Hand in hand with that true thunder dressed as a Nazarene, as the poet Antonio Machado would say, referring to that Spanish gentleman named Don Guido, who wielded his sword with one hand and beat his chest for forgiveness with the other, today, hand in hand with Don Hilarión, I invite you to join me through that traditional Madrid, where another of the most important places awaits us: Tapas y Cañas.
Don Hilarión, the immortal character of an immortal work that every Madrilenian of a certain age holds dear to their hearts, "The Dove’s verbena," was right: "today science advances that are outrageous," to the point that gastronomy, with the innovative power of creativity, adds new flavors, so that even traditional dishes leave a different taste in the mouth.
Located in the heart of the Literary Quarter, in the popular and welcoming Santa Ana Square, sharing the spotlight with famous period taverns and fine drinks, as Rabelais's famous character, the famous Gargantua, would say, the renovated Tapas y Cañas is another of those countless places in the area where you can eat every day, especially if, for one day, you decide to leave your lunchbox at home.
The last time I ate there, I emulated the famous biblical episode of those two well-known brothers, Cain and Abel, who, as the poet Machado also thought, ultimately represent the character of a nation like Spain. As we say here, about lentils, if you want them, eat them, and if you don't, leave them.
I ate them as a starter, and although they were far from fraternal homicide, like the famous case of the Adamic brothers, I could confirm, from the added seasonings, especially the aromatic herbs, that they also had a different and innovative flavor, as I mentioned at the beginning, which, from a digestive point of view, can be a real boon for delicate stomachs.

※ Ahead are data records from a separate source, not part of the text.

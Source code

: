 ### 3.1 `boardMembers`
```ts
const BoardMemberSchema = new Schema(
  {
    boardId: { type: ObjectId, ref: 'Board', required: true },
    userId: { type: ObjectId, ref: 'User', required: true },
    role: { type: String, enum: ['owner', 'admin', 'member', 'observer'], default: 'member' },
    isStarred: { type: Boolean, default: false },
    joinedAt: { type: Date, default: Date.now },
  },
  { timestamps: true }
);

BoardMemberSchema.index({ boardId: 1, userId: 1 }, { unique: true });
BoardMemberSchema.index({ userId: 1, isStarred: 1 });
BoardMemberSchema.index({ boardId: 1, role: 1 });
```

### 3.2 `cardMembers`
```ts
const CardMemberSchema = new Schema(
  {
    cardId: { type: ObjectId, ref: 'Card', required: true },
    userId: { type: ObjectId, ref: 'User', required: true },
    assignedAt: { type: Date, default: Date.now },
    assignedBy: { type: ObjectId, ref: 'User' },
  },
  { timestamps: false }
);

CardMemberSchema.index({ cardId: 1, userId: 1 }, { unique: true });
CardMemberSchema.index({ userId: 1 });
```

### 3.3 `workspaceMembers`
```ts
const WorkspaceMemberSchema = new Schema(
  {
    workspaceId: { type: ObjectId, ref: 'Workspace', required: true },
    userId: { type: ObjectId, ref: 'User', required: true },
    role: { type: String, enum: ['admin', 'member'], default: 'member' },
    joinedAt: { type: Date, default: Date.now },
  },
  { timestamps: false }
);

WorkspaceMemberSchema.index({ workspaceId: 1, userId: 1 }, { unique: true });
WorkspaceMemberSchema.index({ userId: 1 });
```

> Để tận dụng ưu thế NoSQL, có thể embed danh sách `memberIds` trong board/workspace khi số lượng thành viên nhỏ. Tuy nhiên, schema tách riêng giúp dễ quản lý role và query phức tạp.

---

As a main course, and no less substantial after all, and since the lentils allowed it, another innovative dish fell, between sips of wine, into the spirited stomach of this emulator of Don Hilarión, offering him the opportunity to savor the delicacies of the sea and the austere presence of the land: curried prawns and vegetables.
For dessert, because sometimes you have to give in to those easily seduced eyes that see everything and want everything, profiteroles, as a sweet garnish, would be accompanied, so as not to lose good manners, by a pleasant rest on one of the many terraces in the Santa Ana Square, with the help of that metaphorical awakening of consciences: a well-tempered coffee and a small sip of that elixir of the gods, which, for creativity, is always orujo cream.
Both Don Hilarión and I hope you enjoyed the menu and invite you, without receiving any discount or commission, to try it for yourselves when you come to Madrid.